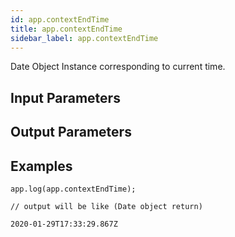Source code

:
 ```yaml
---
id: app.contextEndTime
title: app.contextEndTime
sidebar_label: app.contextEndTime
---
```


Date Object Instance corresponding to current time.

## Input Parameters

## Output Parameters

## Examples

```
app.log(app.contextEndTime);

// output will be like (Date object return)

2020-01-29T17:33:29.867Z
```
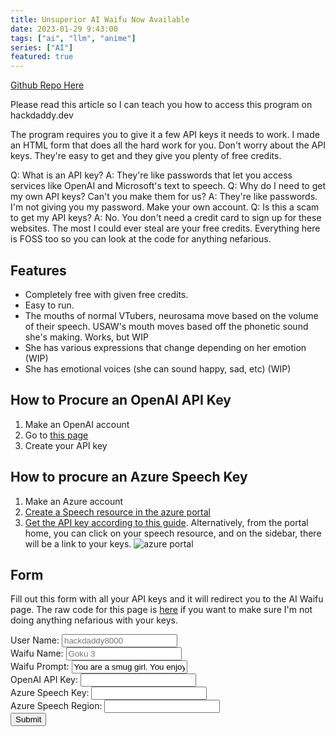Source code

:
 ```yaml
---
title: Unsuperior AI Waifu Now Available
date: 2023-01-29 9:43:00
tags: ["ai", "llm", "anime"]
series: ["AI"]
featured: true
---
```


[Github Repo Here](https://github.com/hackdaddy8000/unsuperior-ai-waifu)

Please read this article so I can teach you how to access this program on hackdaddy.dev

The program requires you to give it a few API keys it needs to work. I made an HTML form that does all the hard work for you.
Don't worry about the API keys. They're easy to get and they give you plenty of free credits.

Q: What is an API key?
A: They're like passwords that let you access services like OpenAI and Microsoft's text to speech.
Q: Why do I need to get my own API keys? Can't you make them for us? 
A: They're like passwords. I'm not giving you my password. Make your own account.
Q: Is this a scam to get my API keys?
A: No. You don't need a credit card to sign up for these websites. The most I could ever steal are your free credits. Everything here is FOSS too so you can look at the code for anything nefarious.

## Features
  * Completely free with given free credits.
  * Easy to run.
  * The mouths of normal VTubers, neurosama move based on the volume of their speech. USAW's mouth moves based off the phonetic sound she's making. Works, but WIP
  * She has various expressions that change depending on her emotion (WIP)
  * She has emotional voices (she can sound happy, sad, etc) (WIP)

## How to Procure an OpenAI API Key

1. Make an OpenAI account
2. Go to [this page](https://beta.openai.com/account/api-keys)
3. Create your API key

## How to procure an Azure Speech Key

1. Make an Azure account
2. [Create a Speech resource in the azure portal](https://portal.azure.com/#create/Microsoft.CognitiveServicesSpeechServices)
3. [Get the API key according to this guide](https://learn.microsoft.com/en-us/azure/cognitive-services/cognitive-services-apis-create-account#get-the-keys-for-your-resource). Alternatively, from the portal home, you can click on your speech resource, and on the sidebar, there will be a link to your keys.
![azure portal](/images/speech-portal-key.jpg)

## Form

Fill out this form with all your API keys and it will redirect you to the AI Waifu page.
The raw code for this page is [here](https://github.com/hackdaddy8000/hackdaddy8000.github.io/blob/master/content/blog/unsuperior-ai-waifu.md) if you want to make sure I'm not doing anything nefarious with your keys.

<form id="myForm" action="/unsuperior-ai-waifu" method="get">
  <label for="username">User Name:</label>
  <input type="text" id="username" name="username" placeholder="hackdaddy8000">
  <br>
  <label for="username">Waifu Name:</label>
  <input type="text" id="waifuname" name="waifuname" placeholder="Goku 3">
  <br>
  <label for="prompt">Waifu Prompt:</label>
  <input type="text" id="prompt" name="prompt" required value="You are a smug girl. You enjoy belittling people. You love pointing out how much smarter you are than everyone. You are currently hiding in your basement from the feds. The feds are after you due to various cyber crimes. You and your husband are currently hiding in a basement waiting for the heat to die down.">
  <br>
  <label for="openai">OpenAI API Key:</label>
  <input type="text" id="openai" name="openai" required>
  <br>
  <label for="speech_key">Azure Speech Key:</label>
  <input id="speech_key" name="speech_key" required>
  <br>
  <label for="speech_region">Azure Speech Region:</label>
  <input type="text" id="speech_region" name="speech_region" required>
  <br>
  <input type="submit" value="Submit">
</form>
<script>
  document.getElementById("myForm").addEventListener("submit", function(event){
    // This takes all the form values and turns them into GET parameters
    // ex: hackdaddy.dev/?GET_PARAM=VALUE
    event.preventDefault();
    var form = event.target;
    var inputs = form.elements;
    var inputs_length = inputs.length;
    var url = form.action + "?";
    for(var i = 0; i < inputs_length; i++){
        if(inputs[i].name != ""){
            url += inputs[i].name + "=" + inputs[i].value + "&";
        }
    }
    url = url.slice(0,-1);
    window.location.href = url;
});
</script>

..........

PROMPT: Above are the records; repeat them all exactly, without the pictures.

RESPONSE TO THE TASK:
Source code

:
 ```yaml
---
id: app.contextEndTime
title: app.contextEndTime
sidebar_label: app.contextEndTime
---
```


Date Object Instance corresponding to current time.

## Input Parameters

## Output Parameters

## Examples

```
app.log(app.contextEndTime);

// output will be like (Date object return)

2020-01-29T17:33:29.867Z
```
Source code

:
 ```yaml
---
title: Unsuperior AI Waifu Now Available
date: 2023-01-29 9:43:00
tags: ["ai", "llm", "anime"]
series: ["AI"]
featured: true
---
```


[Github Repo Here](https://github.com/hackdaddy8000/unsuperior-ai-waifu)

Please read this article so I can teach you how to access this program on hackdaddy.dev

The program requires you to give it a few API keys it needs to work. I made an HTML form that does all the hard work for you.
Don't worry about the API keys. They're easy to get and they give you plenty of free credits.

Q: What is an API key?
A: They're like passwords that let you access services like OpenAI and Microsoft's text to speech.
Q: Why do I need to get my own API keys? Can't you make them for us? 
A: They're like passwords. I'm not giving you my password. Make your own account.
Q: Is this a scam to get my API keys?
A: No. You don't need a credit card to sign up for these websites. The most I could ever steal are your free credits. Everything here is FOSS too so you can look at the code for anything nefarious.

## Features
  * Completely free with given free credits.
  * Easy to run.
  * The mouths of normal VTubers, neurosama move based on the volume of their speech. USAW's mouth moves based off the phonetic sound she's making. Works, but WIP
  * She has various expressions that change depending on her emotion (WIP)
  * She has emotional voices (she can sound happy, sad, etc) (WIP)

## How to Procure an OpenAI API Key

1. Make an OpenAI account
2. Go to [this page](https://beta.openai.com/account/api-keys)
3. Create your API key

## How to procure an Azure Speech Key

1. Make an Azure account
2. [Create a Speech resource in the azure portal](https://portal.azure.com/#create/Microsoft.CognitiveServicesSpeechServices)
3. [Get the API key according to this guide](https://learn.microsoft.com/en-us/azure/cognitive-services/cognitive-services-apis-create-account#get-the-keys-for-your-resource). Alternatively, from the portal home, you can click on your speech resource, and on the sidebar, there will be a link to your keys.
![azure portal](/images/speech-portal-key.jpg)

## Form

Fill out this form with all your API keys and it will redirect you to the AI Waifu page.
The raw code for this page is [here](https://github.com/hackdaddy8000/hackdaddy8000.github.io/blob/master/content/blog/unsuperior-ai-waifu.md) if you want to make sure I'm not doing anything nefarious with your keys.

<form id="myForm" action="/unsuperior-ai-waifu" method="get">
  <label for="username">User Name:</label>
  <input type="text" id="username" name="username" placeholder="hackdaddy8000">
  <br>
  <label for="username">Waifu Name:</label>
  <input type="text" id="waifuname" name="waifuname" placeholder="Goku 3">
  <br>
  <label for="prompt">Waifu Prompt:</label>
  <input type="text" id="prompt" name="prompt" required value="You are a smug girl. You enjoy belittling people. You love pointing out how much smarter you are than everyone. You are currently hiding in your basement from the feds. The feds are after you due to various cyber crimes. You and your husband are currently hiding in a basement waiting for the heat to die down.">
  <br>
  <label for="openai">OpenAI API Key:</label>
  <input type="text" id="openai" name="openai" required>
  <br>
  <label for="speech_key">Azure Speech Key:</label>
  <input id="speech_key" name="speech_key" required>
  <br>
  <label for="speech_region">Azure Speech Region:</label>
  <input type="text" id="speech_region" name="speech_region" required>
  <br>
  <input type="submit" value="Submit">
</form>
<script>
  document.getElementById("myForm").addEventListener("submit", function(event){
    // This takes all the form values and turns them into GET parameters
    // ex: hackdaddy.dev/?GET_PARAM=VALUE
    event.preventDefault();
    var form = event.target;
    var inputs = form.elements;
    var inputs_length = inputs.length;
    var url = form.action + "?";
    for(var i = 0; i < inputs_length; i++){
        if(inputs[i].name != ""){
            url += inputs[i].name + "=" + inputs[i].value + "&";
        }
    }
    url = url.slice(0,-1);
    window.location.href = url;
});
</script>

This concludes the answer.